─── Material shown

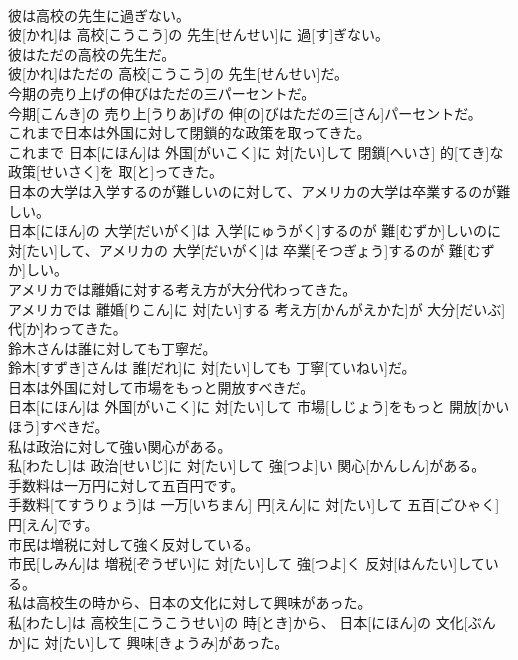 \documentclass[8pt]{extreport}
\begin{document}
\begin{CJK}{UTF8}{min}
\\	彼は高校の先生に過ぎない。	
\\	彼[かれ]は 高校[こうこう]の 先生[せんせい]に 過[す]ぎない。
\\	彼はただの高校の先生だ。	
\\	彼[かれ]はただの 高校[こうこう]の 先生[せんせい]だ。
\\	今期の売り上げの伸びはただの三パーセントだ。	
\\	今期[こんき]の 売り上[うりあ]げの 伸[の]びはただの三[さん]パーセントだ。
\\	これまで日本は外国に対して閉鎖的な政策を取ってきた。	
\\	これまで 日本[にほん]は 外国[がいこく]に 対[たい]して 閉鎖[へいさ] 的[てき]な 政策[せいさく]を 取[と]ってきた。
\\	日本の大学は入学するのが難しいのに対して、アメリカの大学は卒業するのが難しい。	
\\	日本[にほん]の 大学[だいがく]は 入学[にゅうがく]するのが 難[むずか]しいのに 対[たい]して、アメリカの 大学[だいがく]は 卒業[そつぎょう]するのが 難[むずか]しい。
\\	アメリカでは離婚に対する考え方が大分代わってきた。	
\\	アメリカでは 離婚[りこん]に 対[たい]する 考え方[かんがえかた]が 大分[だいぶ] 代[か]わってきた。
\\	鈴木さんは誰に対しても丁寧だ。	
\\	鈴木[すずき]さんは 誰[だれ]に 対[たい]しても 丁寧[ていねい]だ。
\\	日本は外国に対して市場をもっと開放すべきだ。	
\\	日本[にほん]は 外国[がいこく]に 対[たい]して 市場[しじょう]をもっと 開放[かいほう]すべきだ。
\\	私は政治に対して強い関心がある。	
\\	私[わたし]は 政治[せいじ]に 対[たい]して 強[つよ]い 関心[かんしん]がある。
\\	手数料は一万円に対して五百円です。	
\\	手数料[てすうりょう]は 一万[いちまん] 円[えん]に 対[たい]して 五百[ごひゃく] 円[えん]です。
\\	市民は増税に対して強く反対している。	
\\	市民[しみん]は 増税[ぞうぜい]に 対[たい]して 強[つよ]く 反対[はんたい]している。
\\	私は高校生の時から、日本の文化に対して興味があった。	
\\	私[わたし]は 高校生[こうこうせい]の 時[とき]から、 日本[にほん]の 文化[ぶんか]に 対[たい]して 興味[きょうみ]があった。

\end{CJK}
\end{document}
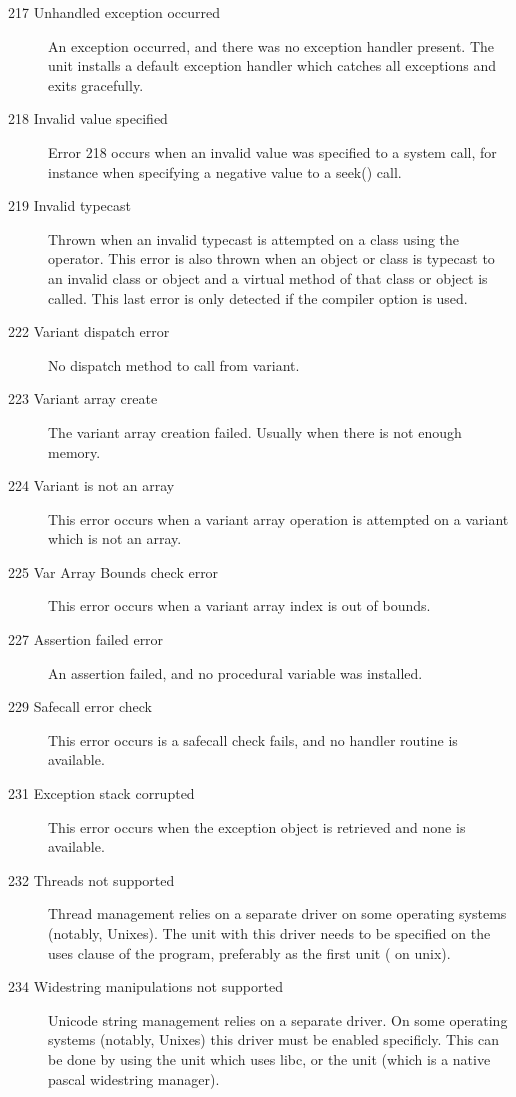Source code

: \begin{description}
\item [217 Unhandled exception occurred]
An exception occurred, and there was no exception handler present.
The  unit installs a default exception handler which catches
all exceptions and exits gracefully.

\item[218 Invalid value specified]
Error 218 occurs when an invalid value was specified to a system call,
for instance when specifying a negative value to a seek() call.

\item [219 Invalid typecast]

Thrown when an invalid typecast is attempted on a class using the 
operator. This error is also thrown when an object or class is
typecast to an invalid class or object and a virtual method of
that class or object is called. This last error is only detected
if the  compiler option is used.


\item[222 Variant dispatch error]
No dispatch method to call from variant.

\item[223 Variant array create]
The variant array creation failed. Usually when there is not enough memory.

\item[224 Variant is not an array]
This error occurs when a variant array operation is attempted on a variant
which is not an array.

\item[225 Var Array Bounds check error]
This error occurs when a variant array index is out of bounds.

\item [227 Assertion failed error]
An assertion failed, and no  procedural variable was
installed.

\item [229 Safecall error check]
This error occurs is a safecall check fails, and no handler routine is
available.

\item [231 Exception stack corrupted]
This error occurs when the exception object is retrieved and none is
available.

\item [232 Threads not supported]
Thread management relies on a separate driver on some operating systems
(notably, Unixes). The unit with this driver needs to be specified on
the uses clause of the program, preferably as the first unit
( on unix).

\item [234 Widestring manipulations not supported]
Unicode string management relies on a separate driver. On some operating systems
(notably, Unixes) this driver must be enabled specificly. This can be done
by using the  unit which uses libc, or the  unit
(which is a native pascal widestring manager). 

\end{description}

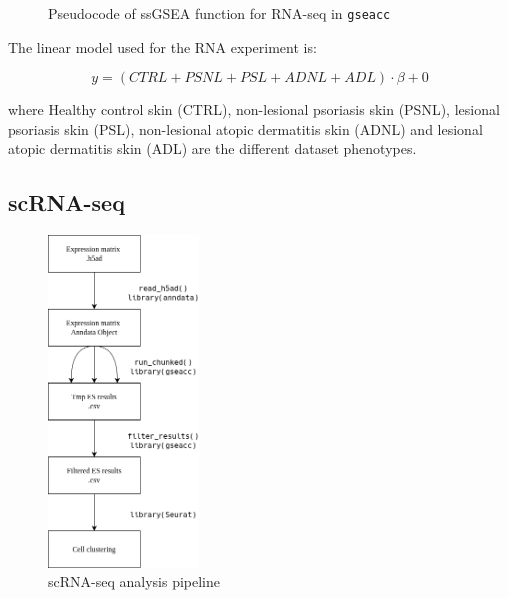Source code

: \documentclass[aps,prb,twocolumn,superscriptaddress,floatfix,longbibliography]{revtex4-2}
\newif\ifptitle
\newif\ifpnumber
\newcounter{para}
\newcommand\ptitle[1]{\par\refstepcounter{para}
{\ifpnumber{\noindent\textcolor{lightgray}{\textbf{\thepara}}\indent}\fi}
{\ifptitle{\textbf{[{#1}]}}\fi}}
\begin{document}
\begin{figure}[h]
\caption{Pseudocode of ssGSEA function for RNA-seq in \texttt{gseacc}}
\label{fig:gsea-algorithm}
\begin{algorithmic}[1]
            \Else
            \EndIf
        \EndFor
    \EndFor
\EndFor
\end{algorithmic}
\end{figure}


\ptitle{Limma} The linear model used for the RNA experiment is:

\begin{equation}
y = (CTRL + PSNL + PSL + ADNL + ADL) \cdot \beta + 0
\end{equation}

where Healthy control skin (CTRL), non-lesional psoriasis skin (PSNL), lesional psoriasis skin (PSL), non-lesional atopic dermatitis skin (ADNL) and lesional atopic dermatitis skin (ADL) are the different dataset phenotypes.

\subsection{scRNA-seq}

\begin{figure}[H]
\centering
\includegraphics[clip=true,width=4cm]{img/pipeline.png}
\caption{scRNA-seq analysis pipeline}
\label{fig:pixels}
\end{figure}
\end{document}
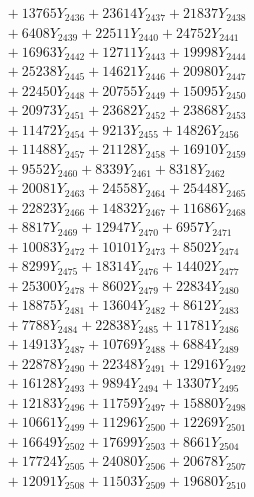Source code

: \documentclass[a4paper,10pt]{article}
\begin{document}
{\begin{align}
&\;  + 13765 Y_{2436} + 23614 Y_{2437} + 21837 Y_{2438} \\[0.3ex]
&\;  + 6408 Y_{2439} + 22511 Y_{2440} + 24752 Y_{2441} \\[0.3ex]
&\;  + 16963 Y_{2442} + 12711 Y_{2443} + 19998 Y_{2444} \\[0.3ex]
&\;  + 25238 Y_{2445} + 14621 Y_{2446} + 20980 Y_{2447} \\[0.3ex]
&\;  + 22450 Y_{2448} + 20755 Y_{2449} + 15095 Y_{2450} \\[0.3ex]
&\;  + 20973 Y_{2451} + 23682 Y_{2452} + 23868 Y_{2453} \\[0.3ex]
&\;  + 11472 Y_{2454} + 9213 Y_{2455} + 14826 Y_{2456} \\[0.3ex]
&\;  + 11488 Y_{2457} + 21128 Y_{2458} + 16910 Y_{2459} \\[0.5ex]\allowbreak
&\;  + 9552 Y_{2460} + 8339 Y_{2461} + 8318 Y_{2462} \\[0.3ex]
&\;  + 20081 Y_{2463} + 24558 Y_{2464} + 25448 Y_{2465} \\[0.3ex]
&\;  + 22823 Y_{2466} + 14832 Y_{2467} + 11686 Y_{2468} \\[0.3ex]
&\;  + 8817 Y_{2469} + 12947 Y_{2470} + 6957 Y_{2471} \\[0.3ex]
&\;  + 10083 Y_{2472} + 10101 Y_{2473} + 8502 Y_{2474} \\[0.3ex]
&\;  + 8299 Y_{2475} + 18314 Y_{2476} + 14402 Y_{2477} \\[0.3ex]
&\;  + 25300 Y_{2478} + 8602 Y_{2479} + 22834 Y_{2480} \\[0.3ex]
&\;  + 18875 Y_{2481} + 13604 Y_{2482} + 8612 Y_{2483} \\[0.3ex]
&\;  + 7788 Y_{2484} + 22838 Y_{2485} + 11781 Y_{2486} \\[0.3ex]
&\;  + 14913 Y_{2487} + 10769 Y_{2488} + 6884 Y_{2489} \\[0.5ex]\allowbreak
&\;  + 22878 Y_{2490} + 22348 Y_{2491} + 12916 Y_{2492} \\[0.3ex]
&\;  + 16128 Y_{2493} + 9894 Y_{2494} + 13307 Y_{2495} \\[0.3ex]
&\;  + 12183 Y_{2496} + 11759 Y_{2497} + 15880 Y_{2498} \\[0.3ex]
&\;  + 10661 Y_{2499} + 11296 Y_{2500} + 12269 Y_{2501} \\[0.3ex]
&\;  + 16649 Y_{2502} + 17699 Y_{2503} + 8661 Y_{2504} \\[0.3ex]
&\;  + 17724 Y_{2505} + 24080 Y_{2506} + 20678 Y_{2507} \\[0.3ex]
&\;  + 12091 Y_{2508} + 11503 Y_{2509} + 19680 Y_{2510} \\[0.3ex]

\end{align}}
\end{document}
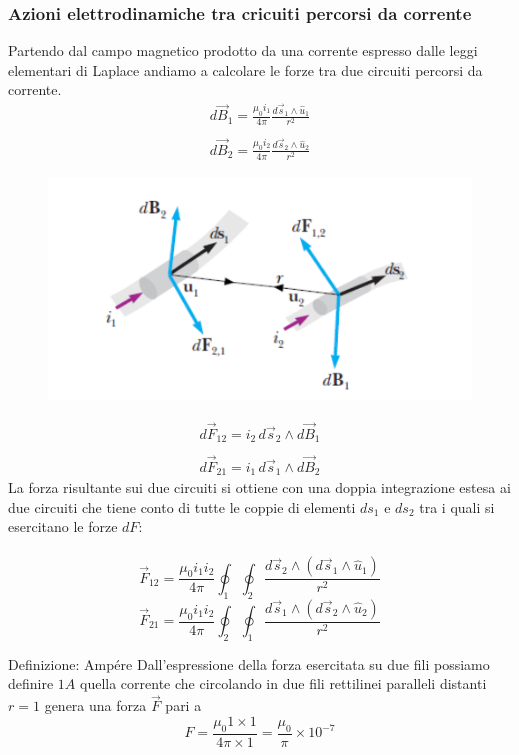 \documentclass[x11names]{report}
\newcommand{\definizione}[2]{
	\begin{center}
		\fboxsep11pt
		\colorbox{myblue}{\begin{minipage}{5.75in}
				\begin{blues}{Definizione: #1}
					#2
				\end{blues}
		\end{minipage}}
	\end{center}
}
\begin{document}
\subsubsection{Azioni elettrodinamiche tra cricuiti percorsi da corrente}
Partendo dal campo magnetico prodotto da una corrente espresso dalle leggi elementari di Laplace andiamo a calcolare le forze tra due circuiti percorsi da corrente.
\begin{gather*}
	d\vec{B}_1 = \frac{\mu_0 i_1}{4\pi}\frac{d\vec{s}_1\wedge\hat{u}_1}{r^2} \\ \\
	d\vec{B}_2 = \frac{\mu_0 i_2}{4\pi}\frac{d\vec{s}_2\wedge\hat{u}_2}{r^2}
\end{gather*}
\begin{figure}
	\includegraphics[scale=0.5]{img/az_el.png}
\end{figure}
\begin{gather*}
	d\vec{F}_{12} = i_2 \, d\vec{s}_2 \wedge d\vec{B}_1 \\ \\
	d\vec{F}_{21} = i_1 \, d\vec{s}_1 \wedge d\vec{B}_2
\end{gather*}  
La forza risultante sui due circuiti si ottiene con una doppia integrazione estesa ai due circuiti che tiene conto di tutte le coppie di elementi \(ds_1\) e \(ds_2\) tra i quali si esercitano le forze \(dF\): \\ \\
\[
\vec{F}_{12} = \frac{\mu_0i_1i_2}{4\pi}\oint_1\oint_2\frac{d\vec{s}_2 \wedge (d\vec{s}_1\wedge\hat{u}_1)}{r^2}
\]
\[
\vec{F}_{21} = \frac{\mu_0i_1i_2}{4\pi}\oint_2\oint_1\frac{d\vec{s}_1 \wedge (d\vec{s}_2\wedge\hat{u}_2)}{r^2}
\]
\definizione{Ampére}{Dall'espressione della forza esercitata su due fili possiamo definire \(1A\) quella corrente che circolando in due fili rettilinei paralleli distanti \(r=1\) genera una forza \(\vec{F}\) pari a 
\[
F = \frac{\mu_0 1\times 1}{4\pi\times 1} =\frac{\mu_0}{\pi}\times 10^{-7}
\]}
\end{document}
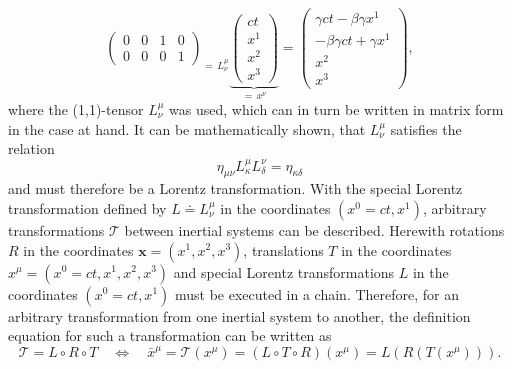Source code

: \documentclass[a4paper,11pt]{article}
\numberwithin{equation}{section}
\newcommand\vect[1]{\ensuremath{\bm{#1}}}
\begin{document}
{\begin{equation}
{\begin{pmatrix}
0 & 0 & 1 & 0 \\
0 & 0 & 0 & 1
\end{pmatrix}}_{= \, L^\mu_{\nu}}\underbrace{\begin{pmatrix}
ct \\ x^1 \\ x^2 \\ x^3
\end{pmatrix}}_{= \, x^\nu} = \begin{pmatrix}
\gamma ct - \beta\gamma x^1 \\ -\beta\gamma ct + \gamma x^1 \\ x^2 \\ x^3
\end{pmatrix},
\end{equation} where the (1,1)-tensor $L^\mu_{\nu}$ was used, which can in turn be written in matrix form in the case at hand. It can be mathematically shown, that $L^\mu_{\nu}$ satisfies the relation \begin{equation}
\eta_{\mu\nu} L^\mu_{\kappa}L^\nu_{\delta} = \eta_{\kappa \delta}
\end{equation} and must therefore be a Lorentz transformation. With the special Lorentz transformation defined by $L \doteq L^\mu_{\nu}$ in the coordinates $(x^0=ct, x^1)$, arbitrary transformations $\mathcal{T}$ between inertial systems can be described. Herewith rotations $R$ in the coordinates $\vect{x} = (x^1,x^2,x^3)$, translations $T$ in the coordinates $x^\mu = (x^0=ct,x^1,x^2,x^3)$ and special Lorentz transformations $L$ in the coordinates $(x^0 = ct, x^1)$ must be executed in a chain. Therefore, for an arbitrary transformation from one inertial system to another, the definition equation for such a transformation can be written as \begin{equation}
\mathcal{T} = L \circ R \circ T \quad \Leftrightarrow \quad \bar{x}^\mu = \mathcal{T}(x^\mu) = (L\circ T \circ R)(x^\mu) = L(R(T(x^\mu))).
\end{equation}
}
\end{document}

──────

**What the task requires:**
Whenever a line in the entries holds the word "caption", copy that line.

**Response for this exercise:**
\caption{Pseudocode of ssGSEA function for RNA-seq in \texttt{gseacc}}
\caption{scRNA-seq analysis pipeline}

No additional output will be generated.